Desta vez resisti ao máximo o assédio do Fábio para um artigo. Talvez um pouco pelo tema, Esperança, mas acho que mais por pruridos pessoais. Só que ele insistiu... e se não fosse meu amigo, diria que foi um chato...

Tenho assistido a tudo isto, pandemia, covid-19, coronavírus, ou o nome que queiram dar, com certa desconfiança. Que fique bem claro que não da doença em si; ela está aí para nos afrontar e é extremamente agressiva. Desconfio é da atitude das pessoas: médicos se contradizem, políticos se contradizem, governos se contradizem. Isto sem falar naqueles entendidos de tudo após lerem algo diferente, milagroso ou catastrófico nas mídias sociais (apocalíticos do Facebook e WhatsApp). O quarto poder, aquele que nos devia manter informados, não é mais confiável; simplesmente é tendencioso ou sensacionalista, sem qualquer credibilidade.

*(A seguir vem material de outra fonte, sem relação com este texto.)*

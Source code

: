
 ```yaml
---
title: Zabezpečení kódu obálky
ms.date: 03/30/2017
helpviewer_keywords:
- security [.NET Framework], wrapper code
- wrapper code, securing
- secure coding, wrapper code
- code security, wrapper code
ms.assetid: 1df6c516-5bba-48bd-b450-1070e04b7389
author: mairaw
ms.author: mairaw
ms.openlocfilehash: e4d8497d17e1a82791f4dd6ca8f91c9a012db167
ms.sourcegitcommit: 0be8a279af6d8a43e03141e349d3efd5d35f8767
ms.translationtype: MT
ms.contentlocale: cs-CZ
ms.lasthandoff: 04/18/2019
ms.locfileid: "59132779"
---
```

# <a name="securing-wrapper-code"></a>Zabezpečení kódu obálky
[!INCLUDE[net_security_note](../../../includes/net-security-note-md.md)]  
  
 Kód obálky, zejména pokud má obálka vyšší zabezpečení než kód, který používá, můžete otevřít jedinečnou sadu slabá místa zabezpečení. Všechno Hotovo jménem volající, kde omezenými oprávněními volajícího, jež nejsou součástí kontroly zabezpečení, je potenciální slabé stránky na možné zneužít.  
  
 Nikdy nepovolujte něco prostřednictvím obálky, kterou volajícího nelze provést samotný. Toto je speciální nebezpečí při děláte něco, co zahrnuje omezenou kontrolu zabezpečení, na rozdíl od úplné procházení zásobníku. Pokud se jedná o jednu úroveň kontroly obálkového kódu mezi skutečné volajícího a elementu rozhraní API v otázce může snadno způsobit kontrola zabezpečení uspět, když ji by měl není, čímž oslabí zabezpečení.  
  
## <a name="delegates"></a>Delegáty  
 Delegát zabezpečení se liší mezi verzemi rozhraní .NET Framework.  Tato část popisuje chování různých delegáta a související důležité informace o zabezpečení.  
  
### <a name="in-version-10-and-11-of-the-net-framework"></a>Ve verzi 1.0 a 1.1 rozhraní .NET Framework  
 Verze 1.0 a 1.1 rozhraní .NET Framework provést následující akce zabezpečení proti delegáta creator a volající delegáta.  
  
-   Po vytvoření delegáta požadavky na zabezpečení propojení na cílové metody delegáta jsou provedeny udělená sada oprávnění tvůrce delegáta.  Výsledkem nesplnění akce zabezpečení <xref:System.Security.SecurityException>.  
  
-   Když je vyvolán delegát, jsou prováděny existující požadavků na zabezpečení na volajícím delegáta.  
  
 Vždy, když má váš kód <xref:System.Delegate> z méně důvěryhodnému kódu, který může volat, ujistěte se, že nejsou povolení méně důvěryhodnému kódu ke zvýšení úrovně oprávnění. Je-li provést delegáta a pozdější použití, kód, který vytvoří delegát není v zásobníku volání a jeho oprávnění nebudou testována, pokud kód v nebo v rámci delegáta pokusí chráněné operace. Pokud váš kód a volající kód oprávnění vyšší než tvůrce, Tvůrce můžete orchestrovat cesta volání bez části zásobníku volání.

Resta-nos o livre arbítrio, o equilíbrio, o bom senso, a lucidez e a sensatez. De sobra, lembro que a pandemia não deu poder de polícia a ninguém para tomar conta da vida dos outros, a não ser dos seus (com muito bom senso e sensatez). Parodiando Caetano, “cada um sabe a dor e a delícia de ser o que é”. Cito por exemplo uma senhora, que na rua, cobrou-me da máscara e mandou-me ficar em casa. Só não a mandei à merda por um resto de educação que ainda tenho, afinal de contas ela não sabia que tinha acabado de sair do IML e cumprido com as minhas obrigações com um serviço essencial à população. Foi só um exemplo, mas se fiem nele.

Iria parar por aqui, mas me lembrei da esperança e também que temos que ter fé, cada um dentro de suas crenças. Recorri à bíblia e me atrevo a citá-la.

Embora tenha sido um pouco criticado quando me declarei livre pensador num programa de entrevista, é nela que me fio nos momentos precisos, dentro das minhas crenças. E acho propício, nesta ocasião, aquele que acho o mais bonito, comovente e introspectivo texto dela: o capítulo 13 da 1ª carta de São (apóstolo) Paulo.

“Agora, porém, permanecem a fé, a esperança e a caridade (amor), estes três; mas o maior deles é a caridade (amor)”.